=== Begin Enclosure ===

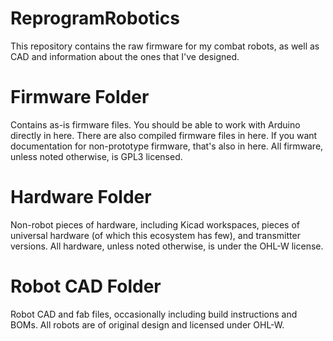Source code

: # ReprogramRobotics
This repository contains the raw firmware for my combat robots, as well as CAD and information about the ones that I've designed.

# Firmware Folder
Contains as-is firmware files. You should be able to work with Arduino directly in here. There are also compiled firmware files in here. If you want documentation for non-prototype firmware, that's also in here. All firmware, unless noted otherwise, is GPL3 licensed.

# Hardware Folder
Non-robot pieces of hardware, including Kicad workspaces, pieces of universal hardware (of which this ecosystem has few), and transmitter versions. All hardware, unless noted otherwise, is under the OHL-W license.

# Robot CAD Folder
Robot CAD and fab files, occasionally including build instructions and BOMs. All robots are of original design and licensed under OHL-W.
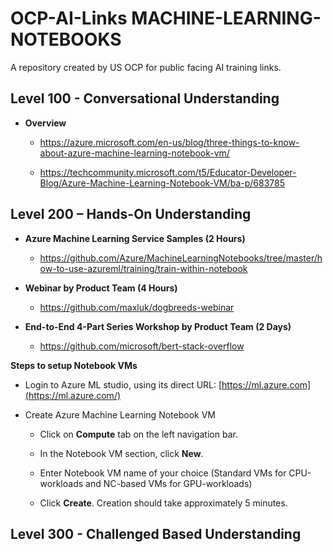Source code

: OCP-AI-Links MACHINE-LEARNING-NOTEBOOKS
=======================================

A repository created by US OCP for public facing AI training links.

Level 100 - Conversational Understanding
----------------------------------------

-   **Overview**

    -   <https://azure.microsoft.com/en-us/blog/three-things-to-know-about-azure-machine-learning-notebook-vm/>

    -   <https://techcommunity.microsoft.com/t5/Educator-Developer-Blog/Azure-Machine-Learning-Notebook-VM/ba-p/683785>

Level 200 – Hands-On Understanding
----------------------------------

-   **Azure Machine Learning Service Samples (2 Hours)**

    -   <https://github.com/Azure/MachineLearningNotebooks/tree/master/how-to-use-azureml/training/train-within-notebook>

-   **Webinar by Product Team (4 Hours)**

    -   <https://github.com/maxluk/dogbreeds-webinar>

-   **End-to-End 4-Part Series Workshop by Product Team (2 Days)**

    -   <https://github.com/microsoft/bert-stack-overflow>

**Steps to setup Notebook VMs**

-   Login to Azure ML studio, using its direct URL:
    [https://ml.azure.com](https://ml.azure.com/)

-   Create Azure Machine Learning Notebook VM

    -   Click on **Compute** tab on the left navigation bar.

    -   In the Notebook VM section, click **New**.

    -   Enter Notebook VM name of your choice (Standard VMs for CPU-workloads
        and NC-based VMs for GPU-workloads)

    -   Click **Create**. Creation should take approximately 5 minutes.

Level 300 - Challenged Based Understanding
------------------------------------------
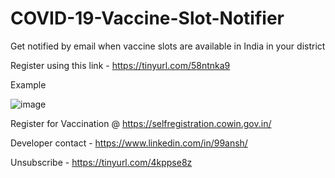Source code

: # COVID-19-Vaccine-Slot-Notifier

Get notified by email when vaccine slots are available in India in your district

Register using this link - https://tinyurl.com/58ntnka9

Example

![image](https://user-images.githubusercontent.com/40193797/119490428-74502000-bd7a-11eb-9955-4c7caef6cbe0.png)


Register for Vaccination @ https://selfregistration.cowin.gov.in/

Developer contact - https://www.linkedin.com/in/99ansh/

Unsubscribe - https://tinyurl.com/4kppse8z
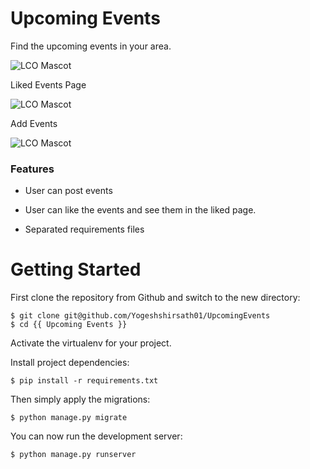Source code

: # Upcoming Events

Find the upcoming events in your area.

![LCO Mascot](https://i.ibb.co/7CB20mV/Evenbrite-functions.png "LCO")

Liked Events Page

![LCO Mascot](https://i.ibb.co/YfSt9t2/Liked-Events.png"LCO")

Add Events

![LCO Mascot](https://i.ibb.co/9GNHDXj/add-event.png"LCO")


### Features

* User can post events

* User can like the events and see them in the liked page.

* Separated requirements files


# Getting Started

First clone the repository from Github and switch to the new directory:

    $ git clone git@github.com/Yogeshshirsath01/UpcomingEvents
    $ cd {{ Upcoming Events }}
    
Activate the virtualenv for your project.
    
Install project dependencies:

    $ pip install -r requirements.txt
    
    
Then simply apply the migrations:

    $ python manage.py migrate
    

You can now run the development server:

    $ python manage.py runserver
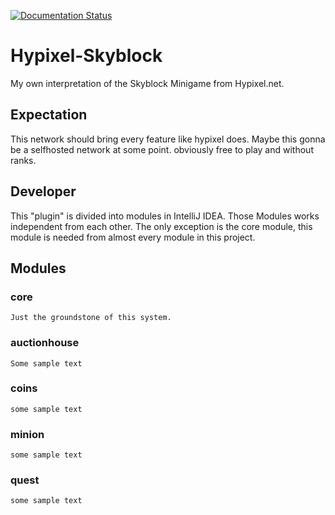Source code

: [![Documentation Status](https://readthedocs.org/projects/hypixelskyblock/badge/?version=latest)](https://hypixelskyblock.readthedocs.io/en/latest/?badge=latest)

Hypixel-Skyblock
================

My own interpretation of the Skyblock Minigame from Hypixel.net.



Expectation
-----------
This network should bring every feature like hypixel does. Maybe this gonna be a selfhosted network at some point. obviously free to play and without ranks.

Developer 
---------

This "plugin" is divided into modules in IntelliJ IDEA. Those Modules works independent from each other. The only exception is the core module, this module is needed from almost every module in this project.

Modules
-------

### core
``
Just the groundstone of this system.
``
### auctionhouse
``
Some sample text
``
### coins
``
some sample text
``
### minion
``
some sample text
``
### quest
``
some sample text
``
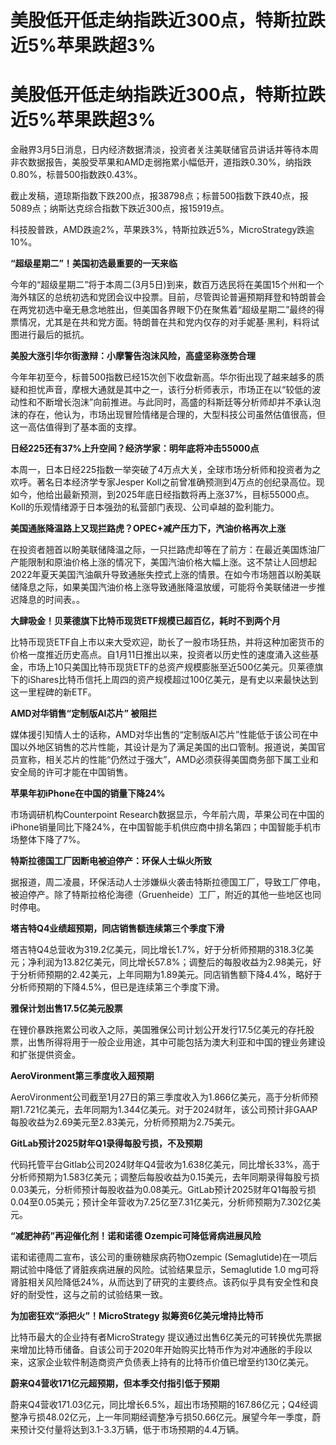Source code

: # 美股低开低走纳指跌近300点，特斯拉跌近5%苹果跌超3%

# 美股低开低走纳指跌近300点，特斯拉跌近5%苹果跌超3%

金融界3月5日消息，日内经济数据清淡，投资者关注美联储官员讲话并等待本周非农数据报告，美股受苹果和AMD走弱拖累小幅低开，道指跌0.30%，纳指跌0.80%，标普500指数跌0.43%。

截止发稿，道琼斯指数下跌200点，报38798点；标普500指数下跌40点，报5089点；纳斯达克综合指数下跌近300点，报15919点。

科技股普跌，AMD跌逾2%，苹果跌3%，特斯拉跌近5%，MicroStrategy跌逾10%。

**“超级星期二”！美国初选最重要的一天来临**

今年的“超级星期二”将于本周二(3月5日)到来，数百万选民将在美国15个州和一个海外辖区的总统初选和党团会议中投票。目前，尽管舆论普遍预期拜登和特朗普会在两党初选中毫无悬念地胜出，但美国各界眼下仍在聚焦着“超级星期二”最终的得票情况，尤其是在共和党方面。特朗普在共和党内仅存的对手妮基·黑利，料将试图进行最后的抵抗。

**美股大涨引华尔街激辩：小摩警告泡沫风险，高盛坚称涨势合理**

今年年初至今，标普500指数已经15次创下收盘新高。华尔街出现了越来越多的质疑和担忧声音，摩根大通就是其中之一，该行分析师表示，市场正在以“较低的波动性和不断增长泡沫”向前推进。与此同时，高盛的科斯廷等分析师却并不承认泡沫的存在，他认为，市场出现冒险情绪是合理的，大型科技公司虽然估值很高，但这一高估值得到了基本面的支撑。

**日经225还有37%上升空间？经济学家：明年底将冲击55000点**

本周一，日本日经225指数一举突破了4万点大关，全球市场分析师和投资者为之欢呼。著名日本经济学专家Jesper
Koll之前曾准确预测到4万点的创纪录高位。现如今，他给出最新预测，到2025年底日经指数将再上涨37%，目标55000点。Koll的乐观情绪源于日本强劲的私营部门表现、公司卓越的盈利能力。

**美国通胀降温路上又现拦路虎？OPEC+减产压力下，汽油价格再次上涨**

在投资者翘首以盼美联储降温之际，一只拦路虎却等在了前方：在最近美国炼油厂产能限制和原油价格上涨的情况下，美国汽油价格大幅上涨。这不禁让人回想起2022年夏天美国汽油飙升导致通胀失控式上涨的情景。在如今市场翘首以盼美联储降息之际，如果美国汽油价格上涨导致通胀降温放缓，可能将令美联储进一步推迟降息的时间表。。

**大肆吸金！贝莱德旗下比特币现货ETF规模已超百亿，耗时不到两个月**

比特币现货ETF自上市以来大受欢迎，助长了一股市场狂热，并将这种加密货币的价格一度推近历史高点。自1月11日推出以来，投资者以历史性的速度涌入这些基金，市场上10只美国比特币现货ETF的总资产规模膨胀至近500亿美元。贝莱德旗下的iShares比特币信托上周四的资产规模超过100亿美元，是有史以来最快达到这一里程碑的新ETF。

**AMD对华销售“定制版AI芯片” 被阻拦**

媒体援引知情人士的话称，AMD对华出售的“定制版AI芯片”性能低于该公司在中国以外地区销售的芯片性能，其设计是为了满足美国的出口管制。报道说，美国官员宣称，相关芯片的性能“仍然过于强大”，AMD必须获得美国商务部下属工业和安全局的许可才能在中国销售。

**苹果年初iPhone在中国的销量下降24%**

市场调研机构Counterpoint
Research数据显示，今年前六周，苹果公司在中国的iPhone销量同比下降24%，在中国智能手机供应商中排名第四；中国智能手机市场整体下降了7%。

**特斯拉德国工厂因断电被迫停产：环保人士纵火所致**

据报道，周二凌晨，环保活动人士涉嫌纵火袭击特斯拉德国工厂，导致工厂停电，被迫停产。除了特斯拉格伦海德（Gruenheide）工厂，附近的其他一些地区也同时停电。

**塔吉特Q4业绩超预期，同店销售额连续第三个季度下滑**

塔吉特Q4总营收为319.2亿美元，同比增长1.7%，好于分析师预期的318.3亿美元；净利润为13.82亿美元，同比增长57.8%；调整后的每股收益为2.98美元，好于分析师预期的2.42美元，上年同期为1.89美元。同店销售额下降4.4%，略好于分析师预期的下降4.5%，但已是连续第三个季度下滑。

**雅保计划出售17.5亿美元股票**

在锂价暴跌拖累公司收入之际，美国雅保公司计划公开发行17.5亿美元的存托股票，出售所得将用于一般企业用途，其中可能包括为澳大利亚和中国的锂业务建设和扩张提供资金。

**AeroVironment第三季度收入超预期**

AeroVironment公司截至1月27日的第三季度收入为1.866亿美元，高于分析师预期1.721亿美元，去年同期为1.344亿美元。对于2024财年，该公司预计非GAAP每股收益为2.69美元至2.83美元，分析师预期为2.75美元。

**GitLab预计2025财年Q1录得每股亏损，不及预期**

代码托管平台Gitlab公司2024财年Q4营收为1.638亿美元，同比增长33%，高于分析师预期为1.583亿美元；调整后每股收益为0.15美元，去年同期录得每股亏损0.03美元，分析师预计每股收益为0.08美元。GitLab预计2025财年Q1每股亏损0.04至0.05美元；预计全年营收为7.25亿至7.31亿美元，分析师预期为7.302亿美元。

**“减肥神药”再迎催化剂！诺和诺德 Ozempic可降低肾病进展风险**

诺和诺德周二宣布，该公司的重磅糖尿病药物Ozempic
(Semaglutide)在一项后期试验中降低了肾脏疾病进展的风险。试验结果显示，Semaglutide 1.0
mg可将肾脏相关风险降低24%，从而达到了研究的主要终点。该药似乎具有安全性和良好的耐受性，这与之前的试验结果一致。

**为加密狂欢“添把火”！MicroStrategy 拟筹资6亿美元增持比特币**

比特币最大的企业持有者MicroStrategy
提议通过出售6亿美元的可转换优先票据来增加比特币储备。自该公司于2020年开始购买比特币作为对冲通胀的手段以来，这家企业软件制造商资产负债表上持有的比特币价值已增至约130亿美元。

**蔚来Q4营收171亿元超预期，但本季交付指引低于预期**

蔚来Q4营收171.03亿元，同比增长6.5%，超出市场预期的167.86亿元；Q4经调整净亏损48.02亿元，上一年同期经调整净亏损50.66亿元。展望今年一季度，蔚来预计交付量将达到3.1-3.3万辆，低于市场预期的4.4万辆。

=== End Enclosure ===

WHAT TO DO » The total alone is wanted: how many lines in the listing above contain "Register".

PROBLEM SOLUTION » 2